TASK STATEMENT —
Write out every line from the listing below where the string "expressed" is found.

DATA RECORDS —
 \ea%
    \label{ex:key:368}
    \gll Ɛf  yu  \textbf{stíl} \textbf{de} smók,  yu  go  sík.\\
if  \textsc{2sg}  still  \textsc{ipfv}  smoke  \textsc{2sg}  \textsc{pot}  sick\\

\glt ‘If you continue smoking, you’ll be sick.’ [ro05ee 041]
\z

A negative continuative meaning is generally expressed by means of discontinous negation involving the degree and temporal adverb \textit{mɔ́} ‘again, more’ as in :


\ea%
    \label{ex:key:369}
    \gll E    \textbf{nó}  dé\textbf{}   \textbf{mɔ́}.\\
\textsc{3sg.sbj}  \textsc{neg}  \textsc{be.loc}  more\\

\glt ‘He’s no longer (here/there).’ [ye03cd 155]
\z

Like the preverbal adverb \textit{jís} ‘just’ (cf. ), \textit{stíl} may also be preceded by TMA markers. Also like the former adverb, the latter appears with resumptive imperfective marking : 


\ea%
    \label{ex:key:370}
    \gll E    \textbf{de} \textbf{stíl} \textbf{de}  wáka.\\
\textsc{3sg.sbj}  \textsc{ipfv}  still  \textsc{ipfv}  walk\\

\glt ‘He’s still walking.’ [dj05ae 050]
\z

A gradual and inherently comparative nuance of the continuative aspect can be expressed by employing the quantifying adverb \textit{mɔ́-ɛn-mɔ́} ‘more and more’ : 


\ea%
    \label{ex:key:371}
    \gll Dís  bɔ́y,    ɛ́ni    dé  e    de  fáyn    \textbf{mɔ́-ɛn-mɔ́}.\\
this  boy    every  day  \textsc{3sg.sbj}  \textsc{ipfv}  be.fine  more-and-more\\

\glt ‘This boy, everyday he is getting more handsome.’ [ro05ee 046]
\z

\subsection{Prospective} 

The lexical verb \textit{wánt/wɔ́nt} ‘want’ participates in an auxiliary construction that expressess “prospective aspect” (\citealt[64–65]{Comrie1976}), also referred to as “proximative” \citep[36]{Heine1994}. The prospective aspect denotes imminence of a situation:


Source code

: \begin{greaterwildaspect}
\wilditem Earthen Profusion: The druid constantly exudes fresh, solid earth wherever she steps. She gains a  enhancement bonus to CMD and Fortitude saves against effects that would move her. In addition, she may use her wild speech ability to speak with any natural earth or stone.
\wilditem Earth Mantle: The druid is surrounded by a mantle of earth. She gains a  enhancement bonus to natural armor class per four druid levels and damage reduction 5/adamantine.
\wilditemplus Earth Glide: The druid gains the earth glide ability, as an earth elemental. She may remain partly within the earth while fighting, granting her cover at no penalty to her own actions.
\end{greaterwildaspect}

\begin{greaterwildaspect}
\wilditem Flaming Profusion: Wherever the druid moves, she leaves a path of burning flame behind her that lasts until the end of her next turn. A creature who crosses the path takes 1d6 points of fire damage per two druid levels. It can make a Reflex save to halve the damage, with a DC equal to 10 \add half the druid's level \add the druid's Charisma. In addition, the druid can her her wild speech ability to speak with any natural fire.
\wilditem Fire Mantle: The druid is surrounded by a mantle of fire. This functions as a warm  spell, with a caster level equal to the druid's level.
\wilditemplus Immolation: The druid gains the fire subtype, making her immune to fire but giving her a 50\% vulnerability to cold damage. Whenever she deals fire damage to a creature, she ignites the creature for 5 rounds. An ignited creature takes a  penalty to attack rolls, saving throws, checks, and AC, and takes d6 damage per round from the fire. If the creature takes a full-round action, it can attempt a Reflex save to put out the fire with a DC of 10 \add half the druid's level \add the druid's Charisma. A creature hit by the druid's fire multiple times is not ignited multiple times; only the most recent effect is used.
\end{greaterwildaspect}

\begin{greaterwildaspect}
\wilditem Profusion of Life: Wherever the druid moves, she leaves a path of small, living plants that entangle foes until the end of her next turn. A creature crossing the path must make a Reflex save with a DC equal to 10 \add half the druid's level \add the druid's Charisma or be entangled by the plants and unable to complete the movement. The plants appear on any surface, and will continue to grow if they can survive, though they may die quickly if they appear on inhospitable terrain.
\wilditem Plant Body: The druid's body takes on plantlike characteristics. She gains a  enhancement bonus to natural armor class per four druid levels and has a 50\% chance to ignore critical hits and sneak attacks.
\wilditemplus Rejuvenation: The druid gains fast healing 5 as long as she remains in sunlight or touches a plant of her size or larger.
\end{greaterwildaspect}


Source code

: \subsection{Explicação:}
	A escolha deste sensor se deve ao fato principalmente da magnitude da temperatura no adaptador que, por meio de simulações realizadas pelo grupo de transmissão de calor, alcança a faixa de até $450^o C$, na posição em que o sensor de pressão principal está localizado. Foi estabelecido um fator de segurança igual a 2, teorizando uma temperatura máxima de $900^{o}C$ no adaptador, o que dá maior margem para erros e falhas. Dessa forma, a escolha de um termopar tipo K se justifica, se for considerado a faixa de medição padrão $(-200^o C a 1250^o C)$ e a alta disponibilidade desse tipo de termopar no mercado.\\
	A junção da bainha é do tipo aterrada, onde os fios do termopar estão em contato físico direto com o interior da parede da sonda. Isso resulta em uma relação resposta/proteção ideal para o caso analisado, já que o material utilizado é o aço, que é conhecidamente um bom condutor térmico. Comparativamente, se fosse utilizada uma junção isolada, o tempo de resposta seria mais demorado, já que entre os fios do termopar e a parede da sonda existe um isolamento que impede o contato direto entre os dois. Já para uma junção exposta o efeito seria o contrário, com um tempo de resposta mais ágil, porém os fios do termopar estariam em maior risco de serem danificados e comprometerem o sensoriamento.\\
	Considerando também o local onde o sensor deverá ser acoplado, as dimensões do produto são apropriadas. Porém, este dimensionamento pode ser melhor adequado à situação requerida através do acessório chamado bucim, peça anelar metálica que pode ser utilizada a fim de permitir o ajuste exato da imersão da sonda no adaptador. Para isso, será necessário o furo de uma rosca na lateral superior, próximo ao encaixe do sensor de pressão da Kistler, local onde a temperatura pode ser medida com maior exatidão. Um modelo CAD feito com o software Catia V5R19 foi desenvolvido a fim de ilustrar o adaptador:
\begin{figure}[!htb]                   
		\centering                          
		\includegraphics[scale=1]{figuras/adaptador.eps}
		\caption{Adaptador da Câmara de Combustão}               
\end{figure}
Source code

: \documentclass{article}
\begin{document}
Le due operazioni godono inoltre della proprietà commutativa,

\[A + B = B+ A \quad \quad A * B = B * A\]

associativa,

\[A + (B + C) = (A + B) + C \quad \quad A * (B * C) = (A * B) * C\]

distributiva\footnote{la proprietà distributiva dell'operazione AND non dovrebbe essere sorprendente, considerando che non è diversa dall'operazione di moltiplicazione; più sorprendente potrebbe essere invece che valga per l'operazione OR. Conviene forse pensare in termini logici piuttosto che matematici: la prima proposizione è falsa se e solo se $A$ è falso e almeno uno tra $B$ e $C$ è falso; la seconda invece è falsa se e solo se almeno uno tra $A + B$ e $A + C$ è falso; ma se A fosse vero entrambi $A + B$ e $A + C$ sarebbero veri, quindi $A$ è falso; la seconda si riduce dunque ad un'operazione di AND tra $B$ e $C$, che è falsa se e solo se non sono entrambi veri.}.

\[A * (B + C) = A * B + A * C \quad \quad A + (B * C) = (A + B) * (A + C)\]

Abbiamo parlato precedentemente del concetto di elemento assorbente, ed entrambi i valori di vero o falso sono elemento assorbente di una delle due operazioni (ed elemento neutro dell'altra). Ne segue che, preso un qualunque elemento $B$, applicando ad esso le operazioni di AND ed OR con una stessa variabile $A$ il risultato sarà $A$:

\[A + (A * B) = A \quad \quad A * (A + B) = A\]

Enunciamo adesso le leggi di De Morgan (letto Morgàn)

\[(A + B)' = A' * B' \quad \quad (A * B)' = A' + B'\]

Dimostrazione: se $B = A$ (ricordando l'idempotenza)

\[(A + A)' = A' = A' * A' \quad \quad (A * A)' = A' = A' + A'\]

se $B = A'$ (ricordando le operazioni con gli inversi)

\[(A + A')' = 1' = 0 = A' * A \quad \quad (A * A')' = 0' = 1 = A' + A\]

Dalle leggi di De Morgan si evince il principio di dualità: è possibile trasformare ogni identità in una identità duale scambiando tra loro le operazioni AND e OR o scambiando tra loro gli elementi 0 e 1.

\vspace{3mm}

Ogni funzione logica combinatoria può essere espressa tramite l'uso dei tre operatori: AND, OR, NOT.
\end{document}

==

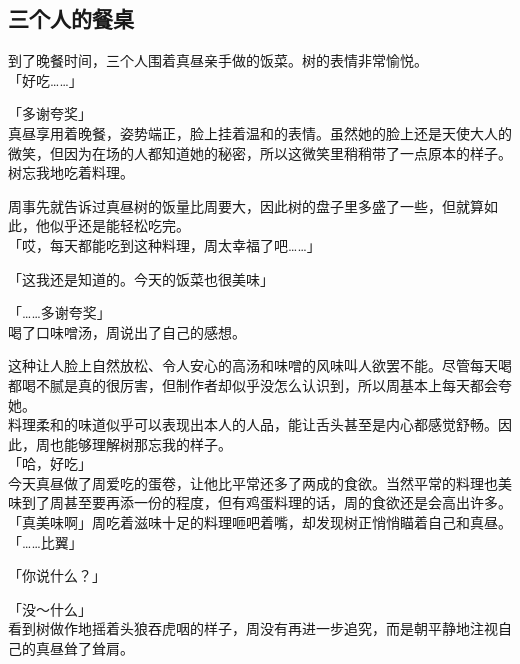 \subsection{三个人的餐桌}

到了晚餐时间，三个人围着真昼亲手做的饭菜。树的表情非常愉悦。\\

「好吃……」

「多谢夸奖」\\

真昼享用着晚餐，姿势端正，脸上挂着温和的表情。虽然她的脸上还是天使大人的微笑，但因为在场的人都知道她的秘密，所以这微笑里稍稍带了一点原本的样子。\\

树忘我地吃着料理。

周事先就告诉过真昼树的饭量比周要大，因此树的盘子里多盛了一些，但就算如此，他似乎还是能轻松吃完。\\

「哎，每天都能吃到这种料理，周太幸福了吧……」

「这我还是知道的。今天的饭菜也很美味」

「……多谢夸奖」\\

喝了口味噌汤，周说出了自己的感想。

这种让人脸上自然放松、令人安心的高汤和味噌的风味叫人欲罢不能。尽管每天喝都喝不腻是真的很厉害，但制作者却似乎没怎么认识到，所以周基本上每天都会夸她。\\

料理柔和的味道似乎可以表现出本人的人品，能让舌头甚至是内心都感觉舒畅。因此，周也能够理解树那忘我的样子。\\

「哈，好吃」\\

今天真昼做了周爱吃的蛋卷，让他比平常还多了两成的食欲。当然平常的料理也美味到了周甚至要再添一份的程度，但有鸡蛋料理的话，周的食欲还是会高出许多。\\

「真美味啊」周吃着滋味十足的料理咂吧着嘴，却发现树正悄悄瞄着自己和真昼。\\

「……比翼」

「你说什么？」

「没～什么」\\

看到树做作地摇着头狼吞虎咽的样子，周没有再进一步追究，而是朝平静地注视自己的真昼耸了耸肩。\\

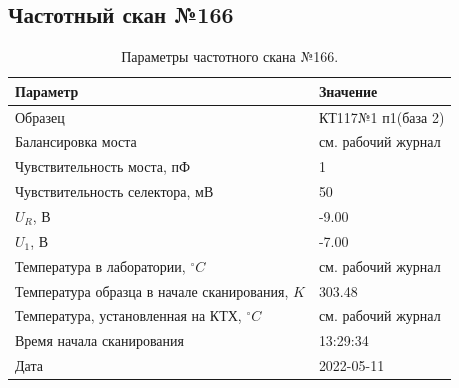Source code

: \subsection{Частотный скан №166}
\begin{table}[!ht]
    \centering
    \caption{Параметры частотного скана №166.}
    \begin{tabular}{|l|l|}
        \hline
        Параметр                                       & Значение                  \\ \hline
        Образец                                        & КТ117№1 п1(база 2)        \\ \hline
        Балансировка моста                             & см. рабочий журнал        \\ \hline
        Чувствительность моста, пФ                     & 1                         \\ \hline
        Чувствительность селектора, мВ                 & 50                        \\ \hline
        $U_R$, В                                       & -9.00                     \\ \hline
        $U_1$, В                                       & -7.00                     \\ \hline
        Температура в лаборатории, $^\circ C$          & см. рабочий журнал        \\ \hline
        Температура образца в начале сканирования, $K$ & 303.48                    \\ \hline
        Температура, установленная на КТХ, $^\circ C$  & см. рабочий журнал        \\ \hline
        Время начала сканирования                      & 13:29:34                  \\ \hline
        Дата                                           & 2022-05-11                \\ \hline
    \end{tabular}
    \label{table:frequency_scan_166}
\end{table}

--

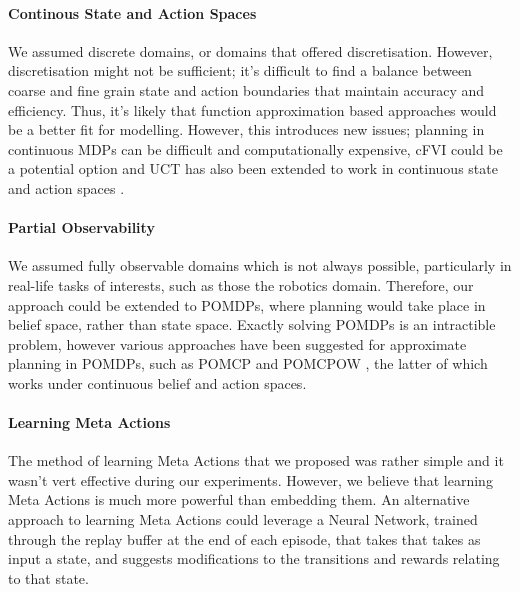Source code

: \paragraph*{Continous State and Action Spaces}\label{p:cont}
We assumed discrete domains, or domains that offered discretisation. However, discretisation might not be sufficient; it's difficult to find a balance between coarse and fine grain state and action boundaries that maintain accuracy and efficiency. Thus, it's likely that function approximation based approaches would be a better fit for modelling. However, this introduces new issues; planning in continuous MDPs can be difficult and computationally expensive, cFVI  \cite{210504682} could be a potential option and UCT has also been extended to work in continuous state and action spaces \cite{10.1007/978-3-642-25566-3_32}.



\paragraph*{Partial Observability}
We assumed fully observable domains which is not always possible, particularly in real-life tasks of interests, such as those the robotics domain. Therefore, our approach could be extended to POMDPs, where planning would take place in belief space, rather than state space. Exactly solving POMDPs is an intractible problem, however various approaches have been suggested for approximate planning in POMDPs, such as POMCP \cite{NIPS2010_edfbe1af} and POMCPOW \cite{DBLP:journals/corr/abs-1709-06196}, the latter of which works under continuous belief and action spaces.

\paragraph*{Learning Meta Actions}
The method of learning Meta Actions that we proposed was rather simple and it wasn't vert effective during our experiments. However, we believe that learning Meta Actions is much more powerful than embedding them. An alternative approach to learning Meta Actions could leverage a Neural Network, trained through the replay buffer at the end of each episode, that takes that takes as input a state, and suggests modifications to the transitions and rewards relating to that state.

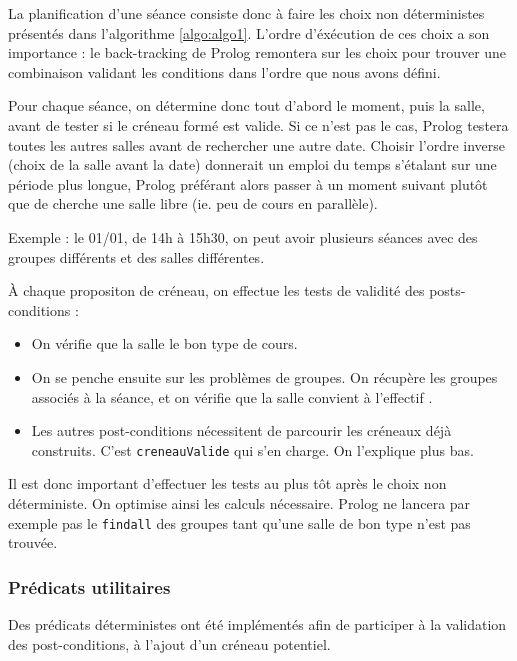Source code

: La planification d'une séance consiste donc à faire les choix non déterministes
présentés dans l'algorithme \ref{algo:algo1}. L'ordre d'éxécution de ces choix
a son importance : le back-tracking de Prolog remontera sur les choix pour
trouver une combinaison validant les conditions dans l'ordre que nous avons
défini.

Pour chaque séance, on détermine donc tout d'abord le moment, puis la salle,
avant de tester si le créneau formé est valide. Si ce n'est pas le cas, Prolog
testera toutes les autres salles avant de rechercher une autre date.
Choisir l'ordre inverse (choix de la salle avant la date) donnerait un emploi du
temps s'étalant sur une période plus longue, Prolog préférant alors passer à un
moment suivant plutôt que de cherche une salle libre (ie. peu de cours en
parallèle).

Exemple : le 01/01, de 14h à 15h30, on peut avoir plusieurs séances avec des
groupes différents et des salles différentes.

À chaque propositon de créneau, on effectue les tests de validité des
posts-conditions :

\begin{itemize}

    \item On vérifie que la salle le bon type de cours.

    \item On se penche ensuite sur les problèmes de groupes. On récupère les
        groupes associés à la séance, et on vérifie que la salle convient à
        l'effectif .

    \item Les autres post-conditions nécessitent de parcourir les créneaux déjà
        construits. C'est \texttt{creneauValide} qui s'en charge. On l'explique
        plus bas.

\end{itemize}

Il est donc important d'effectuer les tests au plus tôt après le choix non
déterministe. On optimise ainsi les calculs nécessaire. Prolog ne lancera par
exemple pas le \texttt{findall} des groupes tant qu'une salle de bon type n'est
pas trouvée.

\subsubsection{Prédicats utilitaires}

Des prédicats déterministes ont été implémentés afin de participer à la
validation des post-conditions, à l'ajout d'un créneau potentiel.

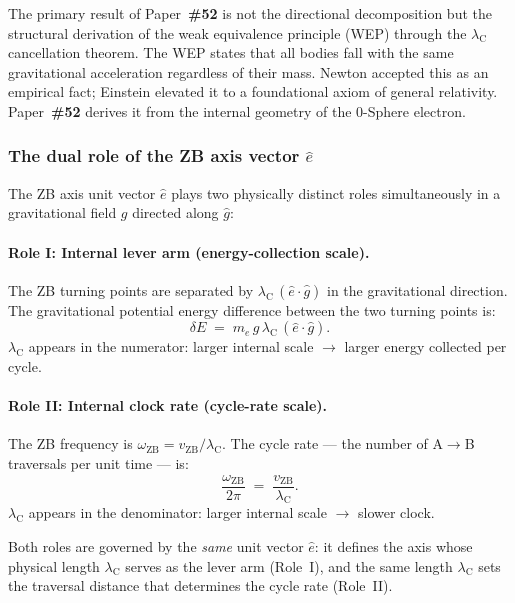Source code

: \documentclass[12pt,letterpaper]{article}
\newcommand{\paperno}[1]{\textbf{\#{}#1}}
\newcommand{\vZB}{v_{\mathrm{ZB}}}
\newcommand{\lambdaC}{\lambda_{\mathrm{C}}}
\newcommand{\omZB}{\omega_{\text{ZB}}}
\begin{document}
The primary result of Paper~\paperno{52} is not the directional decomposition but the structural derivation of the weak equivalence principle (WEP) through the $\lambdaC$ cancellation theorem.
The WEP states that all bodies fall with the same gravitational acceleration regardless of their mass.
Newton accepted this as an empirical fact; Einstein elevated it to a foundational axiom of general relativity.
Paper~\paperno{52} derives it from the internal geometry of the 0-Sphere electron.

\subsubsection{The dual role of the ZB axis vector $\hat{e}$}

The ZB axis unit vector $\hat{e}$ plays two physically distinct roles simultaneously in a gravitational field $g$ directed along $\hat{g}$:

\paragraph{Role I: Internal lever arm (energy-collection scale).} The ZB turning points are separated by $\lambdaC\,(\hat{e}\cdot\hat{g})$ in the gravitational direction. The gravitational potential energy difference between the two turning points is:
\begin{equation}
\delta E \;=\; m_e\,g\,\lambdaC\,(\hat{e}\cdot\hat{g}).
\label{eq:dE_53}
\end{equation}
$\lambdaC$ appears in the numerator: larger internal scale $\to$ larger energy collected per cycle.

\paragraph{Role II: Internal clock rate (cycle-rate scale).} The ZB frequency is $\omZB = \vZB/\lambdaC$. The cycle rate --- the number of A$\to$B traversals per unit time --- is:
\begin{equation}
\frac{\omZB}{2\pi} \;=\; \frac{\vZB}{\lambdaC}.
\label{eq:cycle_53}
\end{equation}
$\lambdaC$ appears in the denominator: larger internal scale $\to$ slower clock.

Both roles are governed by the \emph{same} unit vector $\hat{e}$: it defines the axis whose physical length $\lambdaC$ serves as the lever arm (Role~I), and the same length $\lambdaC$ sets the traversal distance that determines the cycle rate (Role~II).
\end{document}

FINAL ANSWER —
A negative continuative meaning is generally expressed by means of discontinous negation involving the degree and temporal adverb \textit{mɔ́} ‘again, more’ as in :
A gradual and inherently comparative nuance of the continuative aspect can be expressed by employing the quantifying adverb \textit{mɔ́-ɛn-mɔ́} ‘more and more’ : 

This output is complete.